In the Strangest Year Ever, We’re Very Thankful and Wish You a Happy Thanksgiving

Bradley Arant Boult Cummings LLP

As everyone steps away from their (home) office to celebrate Thanksgiving, we wanted to count our blessings as we review this truly remarkable and unusual year. In addition to frontline healthcare workers, good WI-FI, food delivery services, and finally finding a mask that is comfortable, we are also thankful for the following:

1. The CARES Act Provided Millions of Americans with Mortgage Forbearances and Other Relief.
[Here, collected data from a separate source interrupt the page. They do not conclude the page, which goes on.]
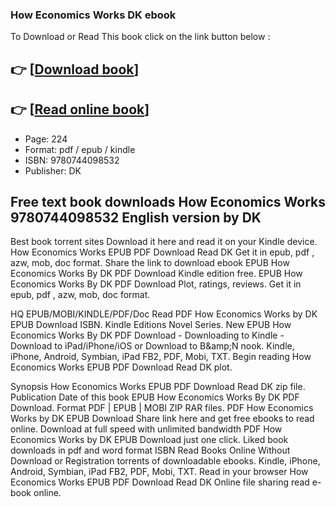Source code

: ### How Economics Works DK ebook

To Download or Read This book click on the link button below :

## 👉  [**[Download book](http://get-pdfs.com/download.php?group=book&from=github.com&id=714266&lnk=1066 "Download book")**]

## 👉  [**[Read online book](http://get-pdfs.com/download.php?group=book&from=github.com&id=714266&lnk=1066 "Read online book")**]


* Page: 224
* Format: pdf / epub / kindle
* ISBN: 9780744098532
* Publisher: DK



## Free text book downloads How Economics Works 9780744098532 English version  by DK


Best book torrent sites Download it here and read it on your Kindle device. How Economics Works EPUB PDF Download Read DK Get it in epub, pdf , azw, mob, doc format. Share the link to download ebook EPUB How Economics Works By DK PDF Download Kindle edition free. EPUB How Economics Works By DK PDF Download Plot, ratings, reviews. Get it in epub, pdf , azw, mob, doc format.

HQ EPUB/MOBI/KINDLE/PDF/Doc Read PDF How Economics Works by DK EPUB Download ISBN. Kindle Editions Novel Series. New EPUB How Economics Works By DK PDF Download - Downloading to Kindle - Download to iPad/iPhone/iOS or Download to B&amp;amp;N nook. Kindle, iPhone, Android, Symbian, iPad FB2, PDF, Mobi, TXT. Begin reading How Economics Works EPUB PDF Download Read DK plot.

Synopsis How Economics Works EPUB PDF Download Read DK zip file. Publication Date of this book EPUB How Economics Works By DK PDF Download. Format PDF | EPUB | MOBI ZIP RAR files. PDF How Economics Works by DK EPUB Download Share link here and get free ebooks to read online. Download at full speed with unlimited bandwidth PDF How Economics Works by DK EPUB Download just one click. Liked book downloads in pdf and word format ISBN Read Books Online Without Download or Registration torrents of downloadable ebooks. Kindle, iPhone, Android, Symbian, iPad FB2, PDF, Mobi, TXT. Read in your browser How Economics Works EPUB PDF Download Read DK Online file sharing read e-book online.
On March 27, 2020, President Trump signed the Coronavirus Economic Stabilization Act of 2020 (CARES Act). The legislation directed more than $2 trillion into fighting the COVID-19 pandemic and stimulating America’s economy for the duration of the pandemic, which is ongoing. The CARES Act has had significant impact on the mortgage industry, including a foreclosure and eviction moratorium on all federally backed mortgage loans, which is currently scheduled to expire December 31, 2020.
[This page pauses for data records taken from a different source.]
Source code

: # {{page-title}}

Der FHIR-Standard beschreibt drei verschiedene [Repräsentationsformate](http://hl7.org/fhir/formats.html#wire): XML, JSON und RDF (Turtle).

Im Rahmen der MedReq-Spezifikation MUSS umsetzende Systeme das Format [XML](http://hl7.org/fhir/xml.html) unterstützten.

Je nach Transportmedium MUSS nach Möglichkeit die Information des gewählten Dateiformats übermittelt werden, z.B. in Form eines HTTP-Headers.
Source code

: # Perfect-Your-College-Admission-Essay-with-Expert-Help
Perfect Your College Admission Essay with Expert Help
While we worry about what will happen when that moratorium ends, we are thankful that millions of Americans with federally backed mortgage loans could take advantage of up to 360 days of forbearances because they were in financial distress due to the pandemic. Many private lenders also offered forbearances to their customers, and a handful of states enacted state laws requiring forbearances. Did this also create confusion? Yes! But everyone’s goal was to help consumers.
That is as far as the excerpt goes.